Since the disturbances are independent, the likelihood of the sample is given by:

$$f(y|x,\beta,\sigma^2) = \prod^n_{i=1} f(y_i|x_i,\beta,\sigma^2)$$

Using the pdf or a normal distribution:

$$f(y|x,\beta,\sigma^2)  = \frac{1}{(2\pi)^{n/2}\sigma^n)} exp(-\frac{1}{2\sigma^2}(y-X\beta)^\intercal(y-X\beta)) $$

Writing the likelihood in terms of the OLS using $y-\beta = y-X(\beta-\hat{\beta})-X\hat{\beta}$ yields:

$$f(y|x,\beta,\sigma^2)  = \frac{1}{(2\pi)^{n/2}\sigma^{n-v})} exp(-\frac{1}{2\sigma^2}(\beta-\hat{\beta})^\intercal X^\intercal X (\beta-\hat{\beta})) \frac{1}{\sigma^v}exp(-\frac{s^2v}{2 \sigma^2})$$

So that our likelihood is a normal function.

Where

$$\hat{\beta} = (X^\intercal X)^{-1} X^\intercal y$$

$$ s^2 = \frac{(y-X \hat{\beta})^\intercal (y-X \hat{\beta}) }{v} $$

## Choosing a prior

We know from conjugate priors that if we choose a Normal-Inverse Gamma as a prior it'll yield another NIG as posterior. This comes from a rationale developed on the class slides. We will just skip to the final prior distribution. So that we postulate:

$$(\beta,\sigma^2) \sim NIG(\underline{\beta},\underline{V},1 / \underline{\sigma^2}, \underline{v})$$

All the underlined constants are called **hyperparameters** and are parameters of the prior distribution. Not to be confused with hyperparameters from the posterior distribution.

If we do not find the distribution we can use the slide steps to draw the data from IG and Normal distributions.
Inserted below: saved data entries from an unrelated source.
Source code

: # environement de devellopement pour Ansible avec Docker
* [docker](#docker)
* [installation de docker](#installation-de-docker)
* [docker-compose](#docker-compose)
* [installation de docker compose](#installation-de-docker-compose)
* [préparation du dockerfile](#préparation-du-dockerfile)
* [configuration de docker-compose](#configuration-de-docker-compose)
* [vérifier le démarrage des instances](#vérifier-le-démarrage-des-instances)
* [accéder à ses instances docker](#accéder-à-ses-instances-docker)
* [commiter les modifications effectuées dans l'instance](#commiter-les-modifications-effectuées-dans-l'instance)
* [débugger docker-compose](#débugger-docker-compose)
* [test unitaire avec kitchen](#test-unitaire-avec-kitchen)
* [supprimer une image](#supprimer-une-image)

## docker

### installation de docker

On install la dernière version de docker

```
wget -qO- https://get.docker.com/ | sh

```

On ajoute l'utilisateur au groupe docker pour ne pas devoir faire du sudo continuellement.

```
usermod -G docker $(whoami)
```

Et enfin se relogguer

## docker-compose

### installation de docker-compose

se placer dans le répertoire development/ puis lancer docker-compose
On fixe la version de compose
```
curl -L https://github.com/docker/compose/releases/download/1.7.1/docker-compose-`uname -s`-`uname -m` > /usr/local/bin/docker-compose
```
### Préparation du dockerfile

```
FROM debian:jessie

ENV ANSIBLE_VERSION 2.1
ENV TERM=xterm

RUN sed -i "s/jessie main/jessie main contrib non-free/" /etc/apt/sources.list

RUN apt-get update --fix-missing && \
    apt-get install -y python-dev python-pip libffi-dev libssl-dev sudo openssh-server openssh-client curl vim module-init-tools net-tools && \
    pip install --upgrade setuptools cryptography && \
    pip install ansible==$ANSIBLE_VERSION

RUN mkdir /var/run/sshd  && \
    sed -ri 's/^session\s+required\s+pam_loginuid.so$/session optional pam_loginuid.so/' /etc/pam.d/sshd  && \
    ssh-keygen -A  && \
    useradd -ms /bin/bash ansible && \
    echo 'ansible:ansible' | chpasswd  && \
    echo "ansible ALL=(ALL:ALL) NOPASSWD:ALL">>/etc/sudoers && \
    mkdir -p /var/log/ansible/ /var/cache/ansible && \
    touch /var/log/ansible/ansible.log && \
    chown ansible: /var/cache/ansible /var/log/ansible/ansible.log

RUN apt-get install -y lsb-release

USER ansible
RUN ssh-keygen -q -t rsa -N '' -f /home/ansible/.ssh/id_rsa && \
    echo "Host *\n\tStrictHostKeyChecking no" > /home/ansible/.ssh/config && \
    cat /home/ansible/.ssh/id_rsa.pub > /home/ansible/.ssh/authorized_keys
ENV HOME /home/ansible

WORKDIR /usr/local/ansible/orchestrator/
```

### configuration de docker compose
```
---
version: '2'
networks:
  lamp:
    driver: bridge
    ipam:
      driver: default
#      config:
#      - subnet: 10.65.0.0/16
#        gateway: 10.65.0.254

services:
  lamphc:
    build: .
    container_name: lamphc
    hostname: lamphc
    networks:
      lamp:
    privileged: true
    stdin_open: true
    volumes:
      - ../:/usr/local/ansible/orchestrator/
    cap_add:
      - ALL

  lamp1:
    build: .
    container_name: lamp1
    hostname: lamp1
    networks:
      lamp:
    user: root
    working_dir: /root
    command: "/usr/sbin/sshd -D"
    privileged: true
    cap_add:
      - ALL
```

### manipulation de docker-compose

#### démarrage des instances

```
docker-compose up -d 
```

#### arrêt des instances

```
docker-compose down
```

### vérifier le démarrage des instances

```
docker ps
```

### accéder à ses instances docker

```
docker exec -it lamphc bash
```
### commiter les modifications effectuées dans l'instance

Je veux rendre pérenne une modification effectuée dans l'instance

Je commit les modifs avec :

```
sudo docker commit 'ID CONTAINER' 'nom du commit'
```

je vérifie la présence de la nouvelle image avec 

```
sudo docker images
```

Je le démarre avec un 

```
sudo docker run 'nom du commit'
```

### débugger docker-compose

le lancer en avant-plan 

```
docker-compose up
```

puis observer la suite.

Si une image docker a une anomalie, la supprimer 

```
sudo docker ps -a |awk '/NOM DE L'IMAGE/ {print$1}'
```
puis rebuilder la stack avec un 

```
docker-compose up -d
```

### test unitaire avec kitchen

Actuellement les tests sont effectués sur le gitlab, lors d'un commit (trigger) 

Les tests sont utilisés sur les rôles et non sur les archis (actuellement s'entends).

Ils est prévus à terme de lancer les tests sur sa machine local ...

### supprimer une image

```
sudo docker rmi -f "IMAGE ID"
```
Then a discussion about the parametrization of the Gamma distribution follows.

## Resultant Posterior

$$ (\beta, \sigma^2 | y,X) \sim NIG(\overline{\beta},\overline{V},1/\overline{\sigma^2},\overline{v}) $$

Where:

$$ \overline{V} = (\underline{V}^{-1} + X^\intercal X)^{-1} $$ 

$$\overline{\beta} = \overline{V} (\underline{V}^{-1} \underline{\beta} + X^\intercal X \hat{\beta}) $$

$$\overline{v} = \underline{v} + n $$

$$ \overline{\sigma}^2 = \frac{1}{\overline{v}} ( \underline{v \sigma^2} + (n - k) s^2 + ( \hat{\beta} - \underline{\beta})^\intercal  (\underline{V} + (X^\intercal X)^{-1})^{-1}  (\hat{\beta} - \beta)) $$

# Simulation

## Sample

First we will generate a sample from the true "population" that comes from a $N(\beta,1)$

For the multivariate case $\beta$ is $(k x 1)$

In [2]:
beta = [5,10] #betas
n = 100 #sample size

In [3]:
k = len(beta)

beta = np.array(beta)

Now we have to generate $X$. Which has to be generated independently of the error term. Thus we will draw random values from a standard normal distribution. $X$ is a matrix $(n,k)$.

In [4]:
data = np.random.standard_normal((n,k))
data = pd.DataFrame(data)

#rename the columns for conveniece
cols = pd.DataFrame(data=list(range(0,data.shape[1])))
data.columns = ("x" + cols.astype(str))[0].tolist()


Now we have to generate the $y$'s, from the $x$'s and a random disturbance who also follows a std normal.

$$y = x\beta + \epsilon$$

In [5]:
data['y'] = data.dot(beta) + np.random.standard_normal((n))
data.head()

Unnamed: 0,x0,x1,y
0,-0.461389,-0.672083,-7.938436
1,1.298645,2.010507,27.091955
2,0.873146,-0.396031,-0.816526
3,2.643229,-0.941906,3.069911
4,1.107706,-0.81808,-3.592053


## Prior

For our NIG prior we have to choose a $\beta$ value, a $V0$ value, a $\sigma^2$ and a $v$ value. Also $m$ is the confidence we have in the prior (inversely related to its variance).

In [6]:
betaPrior = [5,10]
m = 1

prior = {'b0': np.array(betaPrior),
         'V0': 0.05/m * np.identity(k),
         'sigma2_0':1,
         'v':m }

Remember that: 

$$\hat{\beta} = (X^\intercal X)^{-1} X^\intercal y$$

$$ s^2 = \frac{(y-X \hat{\beta})^\intercal (y-X \hat{\beta}) }{v} $$

In [26]:
x = data.ix[:, data.columns != 'y']
y = data['y']

beta_hat = np.linalg.inv((x.T.dot(x))).dot(x.T).dot(y)

s2 = (y-x.dot(beta_hat)).T.dot(y-x.dot(beta_hat)) / (n-k)


# beta_hat
# (n-k)

1.2103624263883663